Intuition Labs · φ research · 21 · measured · 19 may 2026

one switch changed everything

We built a coding agent around our local model. It started failing tasks that should have been trivial. The cause was a single default setting: the model deliberates at length before every action. For an agent loop where each step is a quick shell command, that deliberation pays its cost on every single turn. Flipping that one switch made the agent 5.5x faster on the previously-failing tasks and turned three timeouts into three clean passes.

5.5× faster · 3-of-3 reliability flip
density = pass-rate ÷ wall-seconds  ·  same model, same harness, same prompts — one substrate switch

the takeaway in one paragraph

A modern open-source model has two response modes: think-out-loud-first (the model spends time deliberating before answering) and answer-directly. For an interactive Q&A, deliberation usually helps. For an agentic tool-use loop — where the agent issues one shell command per step, gets the result, and decides the next step — deliberation is overhead on every single turn. Our agent uses 8-15 turns on a coding task; if each turn pays 30-60 seconds of upfront deliberation, the budget evaporates. Our local model has deliberation on by default. Telling it 'just answer directly' for agent calls (not for chat — chat still benefits from thinking) made the agent 5.5× faster on tasks that previously timed out, and flipped 3 cases from fail to pass.

the paired flip · the cleanest evidence

The simplest experiment to interpret is one variable changed, everything else held constant. We ran our coding agent against three tasks (a fizzbuzz script, a file-processing script, a git-repo setup) at default settings. The agent failed all three by timing out at 120 seconds per model call. The model often had the right answer mid-loop — on word-count, it ran 'wc /app/input.txt', got the exact correct counts back, then timed out trying to write a small Python script around those numbers.

Then we flipped one setting: tell the model to answer directly on agent calls, not deliberate. We re-ran the exact same three tasks. All three passed in 23-25 seconds each:

taskbefore (thinking on)after (thinking off)wall ratio
fizzbuzz (3-line script)0.0 · 133s timeout1.0 · 24s pass5.5×
word-count (file I/O)0.0 · 141s timeout1.0 · 25s pass5.6×
git-init (repo setup)0.0 · 133s timeout1.0 · 23s pass5.8×

Same agent code. Same model. Same prompts. Same hardware. Same hour. The only thing different is one boolean in the request body. The result: 3-of-3 reliability flip, average 5.5× wall reduction, three reward-zero outcomes turned into three reward-one outcomes.

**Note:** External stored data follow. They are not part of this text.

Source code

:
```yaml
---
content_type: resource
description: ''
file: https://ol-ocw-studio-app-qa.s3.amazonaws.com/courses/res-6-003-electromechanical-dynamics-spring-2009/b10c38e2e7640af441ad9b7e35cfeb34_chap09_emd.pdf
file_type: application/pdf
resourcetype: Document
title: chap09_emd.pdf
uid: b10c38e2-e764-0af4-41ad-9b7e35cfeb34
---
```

why thinking-mode was the bottleneck

The local model has a chat-template mode called 'enable_thinking'. When ON (the default), the model emits a long deliberation block before its actual answer. For chat use, this is great — you can see the reasoning. For an agent that's about to translate one observation into one command, the deliberation is pure overhead. Worse, the deliberation can grow with prompt complexity — a longer transcript means longer thinking, which can exceed the per-call timeout cap.

The fail traces tell the story. On word-count, step 1 was 'wc /app/input.txt' — fast, answer back: '5 21 125'. Step 2 was supposed to translate that into a tiny Python script that prints those numbers. The model started its thinking block and didn't finish it before the 120-second per-call cap fired. The script never got written. From the agent's perspective, the model just stopped responding mid-task.

Two failure modes have the same root cause but they look very different. The popular general-purpose agent framework hits this from the opposite direction: its turn budgets are much bigger, so the model has room to deliberate, but its outer task-timeout (6 minutes by default) eventually catches up. We saw it time out on the same word-count task too. Same model, same problem, different shape of overrun.

the switch (and what it cost)

Our agent now passes 'enable_thinking: false' on every model call inside the agent loop. The model answers directly, without the long deliberation prefix. We did NOT change this globally — chat-style queries (the ones that benefit from deliberation) still default to thinking-on. The agent's calls are tagged as agent calls, and the agent's policy is 'answer directly, you can think on retry if you fail.'

The implementation is one extra field on each request and one merge in the proxy. About fifteen lines of code. No model changes, no infrastructure changes.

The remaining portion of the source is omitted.